▶ _Data excerpts_:
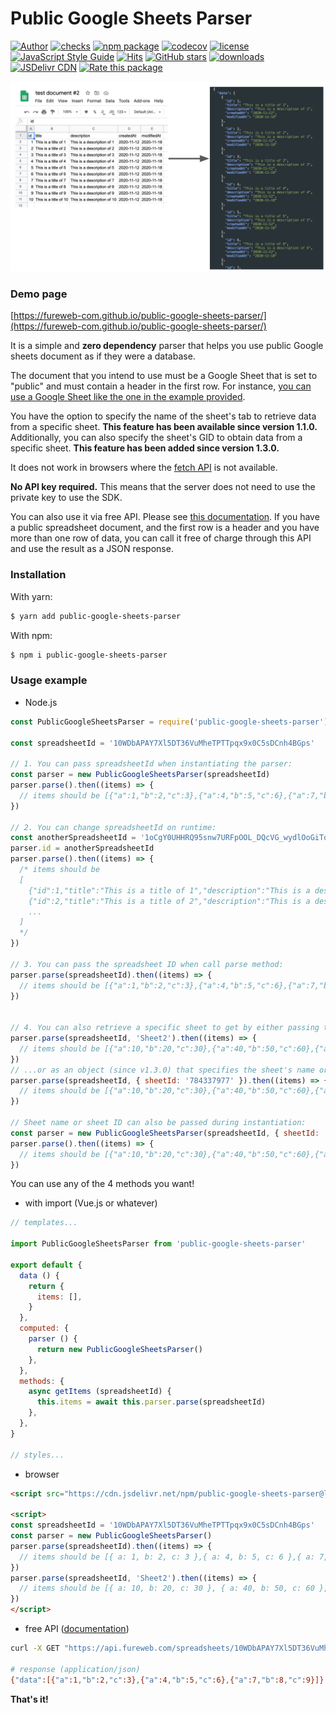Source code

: # Public Google Sheets Parser

[![Author](https://img.shields.io/badge/Author-fureweb-blue)](https://github.com/fureweb-com)
[![checks](https://img.shields.io/github/checks-status/fureweb-com/public-google-sheets-parser/main)](https://img.shields.io/github/checks-status/fureweb-com/public-google-sheets-parser/main)
[![npm package](https://img.shields.io/npm/v/public-google-sheets-parser.svg)](https://www.npmjs.com/package/public-google-sheets-parser)
[![codecov](https://img.shields.io/codecov/c/github/fureweb-com/public-google-sheets-parser)](https://codecov.io/gh/fureweb-com/public-google-sheets-parser)
[![license](https://img.shields.io/npm/l/public-google-sheets-parser)](https://github.com/fureweb-com/public-google-sheets-parser/blob/main/LICENSE)
[![JavaScript Style Guide](https://img.shields.io/badge/code_style-standard-brightgreen.svg)](https://standardjs.com)
[![Hits](https://hits.seeyoufarm.com/api/count/incr/badge.svg?url=https%3A%2F%2Fgithub.com%2Ffureweb-com%2Fpublic-google-sheets-parser)](https://hits.seeyoufarm.com)
[![GitHub stars](https://img.shields.io/github/stars/fureweb-com/public-google-sheets-parser)](https://github.com/fureweb-com/public-google-sheets-parser/stargazers)
[![downloads](https://img.shields.io/npm/dm/public-google-sheets-parser)](https://www.npmjs.com/package/public-google-sheets-parser)
[![JSDelivr CDN](https://data.jsdelivr.com/v1/package/npm/public-google-sheets-parser/badge)](https://www.jsdelivr.com/package/npm/public-google-sheets-parser)
[![Rate this package](https://badges.openbase.com/js/rating/public-google-sheets-parser.svg?token=8Q7RvE42Q3cmVmePqRrzNfLRwEkvW1V+ATDKKAYEv58=)](https://openbase.com/js/public-google-sheets-parser?utm_source=embedded&amp;utm_medium=badge&amp;utm_campaign=rate-badge)

![Introduction](introduction.png)

### Demo page
[https://fureweb-com.github.io/public-google-sheets-parser/](https://fureweb-com.github.io/public-google-sheets-parser/)


It is a simple and **zero dependency** parser that helps you use public Google sheets document as if they were a database.


The document that you intend to use must be a Google Sheet that is set to "public" and must contain a header in the first row. For instance, [you can use a Google Sheet like the one in the example provided](https://docs.google.com/spreadsheets/d/10WDbAPAY7Xl5DT36VuMheTPTTpqx9x0C5sDCnh4BGps/edit#gid=1839148703).

You have the option to specify the name of the sheet's tab to retrieve data from a specific sheet. **This feature has been available since version 1.1.0.** Additionally, you can also specify the sheet's GID to obtain data from a specific sheet. **This feature has been added since version 1.3.0.**

It does not work in browsers where the [fetch API](https://caniuse.com/fetch) is not available.

**No API key required.** This means that the server does not need to use the private key to use the SDK.

You can also use it via free API. Please see [this documentation](https://api.fureweb.com).
If you have a public spreadsheet document, and the first row is a header and you have more than one row of data, you can call it free of charge through this API and use the result as a JSON response.


### Installation

With yarn:
```bash
$ yarn add public-google-sheets-parser
```

With npm:
```bash
$ npm i public-google-sheets-parser
```

### Usage example
- Node.js
```js
const PublicGoogleSheetsParser = require('public-google-sheets-parser')

const spreadsheetId = '10WDbAPAY7Xl5DT36VuMheTPTTpqx9x0C5sDCnh4BGps'

// 1. You can pass spreadsheetId when instantiating the parser:
const parser = new PublicGoogleSheetsParser(spreadsheetId)
parser.parse().then((items) => {
  // items should be [{"a":1,"b":2,"c":3},{"a":4,"b":5,"c":6},{"a":7,"b":8,"c":9}]
})

// 2. You can change spreadsheetId on runtime:
const anotherSpreadsheetId = '1oCgY0UHHRQ95snw7URFpOOL_DQcVG_wydlOoGiTof5E'
parser.id = anotherSpreadsheetId
parser.parse().then((items) => {
  /* items should be
  [
    {"id":1,"title":"This is a title of 1","description":"This is a description of 1","createdAt":"2020-11-12","modifiedAt":"2020-11-18"},
    {"id":2,"title":"This is a title of 2","description":"This is a description of 2","createdAt":"2020-11-12","modifiedAt":"2020-11-18"},
    ...
  ]
  */
})

// 3. You can pass the spreadsheet ID when call parse method:
parser.parse(spreadsheetId).then((items) => {
  // items should be [{"a":1,"b":2,"c":3},{"a":4,"b":5,"c":6},{"a":7,"b":8,"c":9}]
})


// 4. You can also retrieve a specific sheet to get by either passing the sheet name as a string (since v1.1.0):
parser.parse(spreadsheetId, 'Sheet2').then((items) => {
  // items should be [{"a":10,"b":20,"c":30},{"a":40,"b":50,"c":60},{"a":70,"b":80,"c":90}]
})
// ...or as an object (since v1.3.0) that specifies the sheet's name or ID. If both are provided, sheet ID is used:
parser.parse(spreadsheetId, { sheetId: '784337977' }).then((items) => {
  // items should be [{"a":10,"b":20,"c":30},{"a":40,"b":50,"c":60},{"a":70,"b":80,"c":90}]
})

// Sheet name or sheet ID can also be passed during instantiation:
const parser = new PublicGoogleSheetsParser(spreadsheetId, { sheetId: '784337977'})
parser.parse().then((items) => {
  // items should be [{"a":10,"b":20,"c":30},{"a":40,"b":50,"c":60},{"a":70,"b":80,"c":90}]
})


```

You can use any of the 4 methods you want!

- with import (Vue.js or whatever)
```js
// templates...

import PublicGoogleSheetsParser from 'public-google-sheets-parser'

export default {
  data () {
    return {
      items: [],
    }
  },
  computed: {
    parser () {
      return new PublicGoogleSheetsParser()
    },
  },
  methods: {
    async getItems (spreadsheetId) {
      this.items = await this.parser.parse(spreadsheetId)
    },
  },
}

// styles...
```


- browser
```html
<script src="https://cdn.jsdelivr.net/npm/public-google-sheets-parser@latest"></script>

<script>
const spreadsheetId = '10WDbAPAY7Xl5DT36VuMheTPTTpqx9x0C5sDCnh4BGps'
const parser = new PublicGoogleSheetsParser()
parser.parse(spreadsheetId).then((items) => {
  // items should be [{ a: 1, b: 2, c: 3 },{ a: 4, b: 5, c: 6 },{ a: 7, b: 8, c: 9 }]
})
parser.parse(spreadsheetId, 'Sheet2').then((items) => {
  // items should be [{ a: 10, b: 20, c: 30 }, { a: 40, b: 50, c: 60 }, { a: 70, b: 80, c: 90 }]
})
</script>
```

- free API ([documentation](https://api.fureweb.com))

```sh
curl -X GET "https://api.fureweb.com/spreadsheets/10WDbAPAY7Xl5DT36VuMheTPTTpqx9x0C5sDCnh4BGps" -H "accept: */*"

# response (application/json)
{"data":[{"a":1,"b":2,"c":3},{"a":4,"b":5,"c":6},{"a":7,"b":8,"c":9}]}
```
**That's it!**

▶ _What you have to do_: Give back the entries above exactly as they stand. Leave the images out.

▶ _Solution_:
Source code

: # Public Google Sheets Parser

[![Author](https://img.shields.io/badge/Author-fureweb-blue)](https://github.com/fureweb-com)
[![checks](https://img.shields.io/github/checks-status/fureweb-com/public-google-sheets-parser/main)](https://img.shields.io/github/checks-status/fureweb-com/public-google-sheets-parser/main)
[![npm package](https://img.shields.io/npm/v/public-google-sheets-parser.svg)](https://www.npmjs.com/package/public-google-sheets-parser)
[![codecov](https://img.shields.io/codecov/c/github/fureweb-com/public-google-sheets-parser)](https://codecov.io/gh/fureweb-com/public-google-sheets-parser)
[![license](https://img.shields.io/npm/l/public-google-sheets-parser)](https://github.com/fureweb-com/public-google-sheets-parser/blob/main/LICENSE)
[![JavaScript Style Guide](https://img.shields.io/badge/code_style-standard-brightgreen.svg)](https://standardjs.com)
[![Hits](https://hits.seeyoufarm.com/api/count/incr/badge.svg?url=https%3A%2F%2Fgithub.com%2Ffureweb-com%2Fpublic-google-sheets-parser)](https://hits.seeyoufarm.com)
[![GitHub stars](https://img.shields.io/github/stars/fureweb-com/public-google-sheets-parser)](https://github.com/fureweb-com/public-google-sheets-parser/stargazers)
[![downloads](https://img.shields.io/npm/dm/public-google-sheets-parser)](https://www.npmjs.com/package/public-google-sheets-parser)
[![JSDelivr CDN](https://data.jsdelivr.com/v1/package/npm/public-google-sheets-parser/badge)](https://www.jsdelivr.com/package/npm/public-google-sheets-parser)
[![Rate this package](https://badges.openbase.com/js/rating/public-google-sheets-parser.svg?token=8Q7RvE42Q3cmVmePqRrzNfLRwEkvW1V+ATDKKAYEv58=)](https://openbase.com/js/public-google-sheets-parser?utm_source=embedded&amp;utm_medium=badge&amp;utm_campaign=rate-badge)

![Introduction](introduction.png)

### Demo page
[https://fureweb-com.github.io/public-google-sheets-parser/](https://fureweb-com.github.io/public-google-sheets-parser/)


It is a simple and **zero dependency** parser that helps you use public Google sheets document as if they were a database.


The document that you intend to use must be a Google Sheet that is set to "public" and must contain a header in the first row. For instance, [you can use a Google Sheet like the one in the example provided](https://docs.google.com/spreadsheets/d/10WDbAPAY7Xl5DT36VuMheTPTTpqx9x0C5sDCnh4BGps/edit#gid=1839148703).

You have the option to specify the name of the sheet's tab to retrieve data from a specific sheet. **This feature has been available since version 1.1.0.** Additionally, you can also specify the sheet's GID to obtain data from a specific sheet. **This feature has been added since version 1.3.0.**

It does not work in browsers where the [fetch API](https://caniuse.com/fetch) is not available.

**No API key required.** This means that the server does not need to use the private key to use the SDK.

You can also use it via free API. Please see [this documentation](https://api.fureweb.com).
If you have a public spreadsheet document, and the first row is a header and you have more than one row of data, you can call it free of charge through this API and use the result as a JSON response.


### Installation

With yarn:
```bash
$ yarn add public-google-sheets-parser
```

With npm:
```bash
$ npm i public-google-sheets-parser
```

### Usage example
- Node.js
```js
const PublicGoogleSheetsParser = require('public-google-sheets-parser')

const spreadsheetId = '10WDbAPAY7Xl5DT36VuMheTPTTpqx9x0C5sDCnh4BGps'

// 1. You can pass spreadsheetId when instantiating the parser:
const parser = new PublicGoogleSheetsParser(spreadsheetId)
parser.parse().then((items) => {
  // items should be [{"a":1,"b":2,"c":3},{"a":4,"b":5,"c":6},{"a":7,"b":8,"c":9}]
})

// 2. You can change spreadsheetId on runtime:
const anotherSpreadsheetId = '1oCgY0UHHRQ95snw7URFpOOL_DQcVG_wydlOoGiTof5E'
parser.id = anotherSpreadsheetId
parser.parse().then((items) => {
  /* items should be
  [
    {"id":1,"title":"This is a title of 1","description":"This is a description of 1","createdAt":"2020-11-12","modifiedAt":"2020-11-18"},
    {"id":2,"title":"This is a title of 2","description":"This is a description of 2","createdAt":"2020-11-12","modifiedAt":"2020-11-18"},
    ...
  ]
  */
})

// 3. You can pass the spreadsheet ID when call parse method:
parser.parse(spreadsheetId).then((items) => {
  // items should be [{"a":1,"b":2,"c":3},{"a":4,"b":5,"c":6},{"a":7,"b":8,"c":9}]
})


// 4. You can also retrieve a specific sheet to get by either passing the sheet name as a string (since v1.1.0):
parser.parse(spreadsheetId, 'Sheet2').then((items) => {
  // items should be [{"a":10,"b":20,"c":30},{"a":40,"b":50,"c":60},{"a":70,"b":80,"c":90}]
})
// ...or as an object (since v1.3.0) that specifies the sheet's name or ID. If both are provided, sheet ID is used:
parser.parse(spreadsheetId, { sheetId: '784337977' }).then((items) => {
  // items should be [{"a":10,"b":20,"c":30},{"a":40,"b":50,"c":60},{"a":70,"b":80,"c":90}]
})

// Sheet name or sheet ID can also be passed during instantiation:
const parser = new PublicGoogleSheetsParser(spreadsheetId, { sheetId: '784337977'})
parser.parse().then((items) => {
  // items should be [{"a":10,"b":20,"c":30},{"a":40,"b":50,"c":60},{"a":70,"b":80,"c":90}]
})


```

You can use any of the 4 methods you want!

- with import (Vue.js or whatever)
```js
// templates...

import PublicGoogleSheetsParser from 'public-google-sheets-parser'

export default {
  data () {
    return {
      items: [],
    }
  },
  computed: {
    parser () {
      return new PublicGoogleSheetsParser()
    },
  },
  methods: {
    async getItems (spreadsheetId) {
      this.items = await this.parser.parse(spreadsheetId)
    },
  },
}

// styles...
```


- browser
```html
<script src="https://cdn.jsdelivr.net/npm/public-google-sheets-parser@latest"></script>

<script>
const spreadsheetId = '10WDbAPAY7Xl5DT36VuMheTPTTpqx9x0C5sDCnh4BGps'
const parser = new PublicGoogleSheetsParser()
parser.parse(spreadsheetId).then((items) => {
  // items should be [{ a: 1, b: 2, c: 3 },{ a: 4, b: 5, c: 6 },{ a: 7, b: 8, c: 9 }]
})
parser.parse(spreadsheetId, 'Sheet2').then((items) => {
  // items should be [{ a: 10, b: 20, c: 30 }, { a: 40, b: 50, c: 60 }, { a: 70, b: 80, c: 90 }]
})
</script>
```

- free API ([documentation](https://api.fureweb.com))

```sh
curl -X GET "https://api.fureweb.com/spreadsheets/10WDbAPAY7Xl5DT36VuMheTPTTpqx9x0C5sDCnh4BGps" -H "accept: */*"

# response (application/json)
{"data":[{"a":1,"b":2,"c":3},{"a":4,"b":5,"c":6},{"a":7,"b":8,"c":9}]}
```
**That's it!**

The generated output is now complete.